#### [PROVIDED INFORMATION]
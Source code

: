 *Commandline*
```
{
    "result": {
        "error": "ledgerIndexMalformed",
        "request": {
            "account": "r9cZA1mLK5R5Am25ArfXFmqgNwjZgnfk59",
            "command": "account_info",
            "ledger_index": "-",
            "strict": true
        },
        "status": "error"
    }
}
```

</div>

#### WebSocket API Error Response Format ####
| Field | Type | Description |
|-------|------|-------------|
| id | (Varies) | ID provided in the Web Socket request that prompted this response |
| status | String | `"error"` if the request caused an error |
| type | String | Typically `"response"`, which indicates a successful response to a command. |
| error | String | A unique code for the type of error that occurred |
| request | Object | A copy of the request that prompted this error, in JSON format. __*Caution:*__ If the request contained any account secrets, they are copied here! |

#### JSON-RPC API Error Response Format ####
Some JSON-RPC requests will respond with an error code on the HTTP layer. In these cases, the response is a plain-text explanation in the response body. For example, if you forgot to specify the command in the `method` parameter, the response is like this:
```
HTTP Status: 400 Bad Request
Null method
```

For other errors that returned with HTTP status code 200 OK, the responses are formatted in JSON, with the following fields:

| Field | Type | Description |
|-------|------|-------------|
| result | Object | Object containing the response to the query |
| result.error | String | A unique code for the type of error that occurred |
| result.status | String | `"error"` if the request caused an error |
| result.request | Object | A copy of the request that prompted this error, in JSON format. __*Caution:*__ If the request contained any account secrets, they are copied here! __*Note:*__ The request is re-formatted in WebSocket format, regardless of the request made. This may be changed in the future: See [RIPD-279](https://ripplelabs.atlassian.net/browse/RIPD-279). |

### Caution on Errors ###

#### [WHAT YOU SHOULD DO]
Work out the number of lines in this listing that include the word "result". Reply with that number only.

#### [EXERCISE ANSWER]
5